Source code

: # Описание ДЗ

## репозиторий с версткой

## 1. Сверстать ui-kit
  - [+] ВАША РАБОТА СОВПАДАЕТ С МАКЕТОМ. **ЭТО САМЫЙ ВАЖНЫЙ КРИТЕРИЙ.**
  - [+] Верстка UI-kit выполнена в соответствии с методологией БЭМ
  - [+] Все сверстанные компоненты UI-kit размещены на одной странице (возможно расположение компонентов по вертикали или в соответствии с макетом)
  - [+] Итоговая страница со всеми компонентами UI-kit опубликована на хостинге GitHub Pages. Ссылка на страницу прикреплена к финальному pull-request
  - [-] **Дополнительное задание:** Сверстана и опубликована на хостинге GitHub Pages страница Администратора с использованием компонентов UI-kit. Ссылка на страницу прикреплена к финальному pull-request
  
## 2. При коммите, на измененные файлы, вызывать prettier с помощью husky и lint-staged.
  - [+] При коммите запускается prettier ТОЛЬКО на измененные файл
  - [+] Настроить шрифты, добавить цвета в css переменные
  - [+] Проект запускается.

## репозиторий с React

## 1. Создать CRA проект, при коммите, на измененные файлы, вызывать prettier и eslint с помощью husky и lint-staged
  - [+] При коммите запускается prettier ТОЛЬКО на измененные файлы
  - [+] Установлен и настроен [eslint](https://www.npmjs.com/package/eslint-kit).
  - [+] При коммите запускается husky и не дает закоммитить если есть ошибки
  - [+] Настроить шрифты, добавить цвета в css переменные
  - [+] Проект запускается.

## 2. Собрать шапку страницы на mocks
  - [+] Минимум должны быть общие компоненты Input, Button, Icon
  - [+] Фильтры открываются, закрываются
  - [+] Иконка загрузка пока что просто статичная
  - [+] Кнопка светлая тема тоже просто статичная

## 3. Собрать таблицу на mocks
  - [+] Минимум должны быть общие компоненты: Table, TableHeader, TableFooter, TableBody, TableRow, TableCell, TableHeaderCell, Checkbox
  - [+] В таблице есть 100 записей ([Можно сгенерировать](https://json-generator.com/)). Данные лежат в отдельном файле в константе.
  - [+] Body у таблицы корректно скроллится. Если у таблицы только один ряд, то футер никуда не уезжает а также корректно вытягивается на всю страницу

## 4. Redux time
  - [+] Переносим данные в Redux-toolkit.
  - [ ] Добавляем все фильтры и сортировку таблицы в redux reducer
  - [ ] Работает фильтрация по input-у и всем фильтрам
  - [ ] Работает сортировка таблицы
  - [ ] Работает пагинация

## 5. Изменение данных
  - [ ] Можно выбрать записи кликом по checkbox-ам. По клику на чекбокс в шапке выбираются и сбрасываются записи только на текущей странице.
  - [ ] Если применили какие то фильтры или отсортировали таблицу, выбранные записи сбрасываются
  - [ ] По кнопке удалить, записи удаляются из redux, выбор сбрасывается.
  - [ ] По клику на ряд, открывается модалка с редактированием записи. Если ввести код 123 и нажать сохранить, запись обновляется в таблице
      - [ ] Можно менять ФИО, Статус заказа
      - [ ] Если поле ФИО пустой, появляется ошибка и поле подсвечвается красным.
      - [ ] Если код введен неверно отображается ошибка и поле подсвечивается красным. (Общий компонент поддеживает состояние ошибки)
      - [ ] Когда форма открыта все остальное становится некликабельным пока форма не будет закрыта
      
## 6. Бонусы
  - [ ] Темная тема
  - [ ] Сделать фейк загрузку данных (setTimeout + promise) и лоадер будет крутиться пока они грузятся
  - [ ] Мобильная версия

* [Exercise details]
Each entry above has to be transcribed exactly as it appears.

* [Answer to this exercise]
Source code

: # Описание ДЗ

## репозиторий с версткой

## 1. Сверстать ui-kit
  - [+] ВАША РАБОТА СОВПАДАЕТ С МАКЕТОМ. **ЭТО САМЫЙ ВАЖНЫЙ КРИТЕРИЙ.**
  - [+] Верстка UI-kit выполнена в соответствии с методологией БЭМ
  - [+] Все сверстанные компоненты UI-kit размещены на одной странице (возможно расположение компонентов по вертикали или в соответствии с макетом)
  - [+] Итоговая страница со всеми компонентами UI-kit опубликована на хостинге GitHub Pages. Ссылка на страницу прикреплена к финальному pull-request
  - [-] **Дополнительное задание:** Сверстана и опубликована на хостинге GitHub Pages страница Администратора с использованием компонентов UI-kit. Ссылка на страницу прикреплена к финальному pull-request
  
## 2. При коммите, на измененные файлы, вызывать prettier с помощью husky и lint-staged.
  - [+] При коммите запускается prettier ТОЛЬКО на измененные файл
  - [+] Настроить шрифты, добавить цвета в css переменные
  - [+] Проект запускается.

## репозиторий с React

## 1. Создать CRA проект, при коммите, на измененные файлы, вызывать prettier и eslint с помощью husky и lint-staged
  - [+] При коммите запускается prettier ТОЛЬКО на измененные файлы
  - [+] Установлен и настроен [eslint](https://www.npmjs.com/package/eslint-kit).
  - [+] При коммите запускается husky и не дает закоммитить если есть ошибки
  - [+] Настроить шрифты, добавить цвета в css переменные
  - [+] Проект запускается.

## 2. Собрать шапку страницы на mocks
  - [+] Минимум должны быть общие компоненты Input, Button, Icon
  - [+] Фильтры открываются, закрываются
  - [+] Иконка загрузка пока что просто статичная
  - [+] Кнопка светлая тема тоже просто статичная

## 3. Собрать таблицу на mocks
  - [+] Минимум должны быть общие компоненты: Table, TableHeader, TableFooter, TableBody, TableRow, TableCell, TableHeaderCell, Checkbox
  - [+] В таблице есть 100 записей ([Можно сгенерировать](https://json-generator.com/)). Данные лежат в отдельном файле в константе.
  - [+] Body у таблицы корректно скроллится. Если у таблицы только один ряд, то футер никуда не уезжает а также корректно вытягивается на всю страницу

## 4. Redux time
  - [+] Переносим данные в Redux-toolkit.
  - [ ] Добавляем все фильтры и сортировку таблицы в redux reducer
  - [ ] Работает фильтрация по input-у и всем фильтрам
  - [ ] Работает сортировка таблицы
  - [ ] Работает пагинация

## 5. Изменение данных
  - [ ] Можно выбрать записи кликом по checkbox-ам. По клику на чекбокс в шапке выбираются и сбрасываются записи только на текущей странице.
  - [ ] Если применили какие то фильтры или отсортировали таблицу, выбранные записи сбрасываются
  - [ ] По кнопке удалить, записи удаляются из redux, выбор сбрасывается.
  - [ ] По клику на ряд, открывается модалка с редактированием записи. Если ввести код 123 и нажать сохранить, запись обновляется в таблице
      - [ ] Можно менять ФИО, Статус заказа
      - [ ] Если поле ФИО пустой, появляется ошибка и поле подсвечвается красным.
      - [ ] Если код введен неверно отображается ошибка и поле подсвечивается красным. (Общий компонент поддеживает состояние ошибки)
      - [ ] Когда форма открыта все остальное становится некликабельным пока форма не будет закрыта
      
## 6. Бонусы
  - [ ] Темная тема
  - [ ] Сделать фейк загрузку данных (setTimeout + promise) и лоадер будет крутиться пока они грузятся
  - [ ] Мобильная версия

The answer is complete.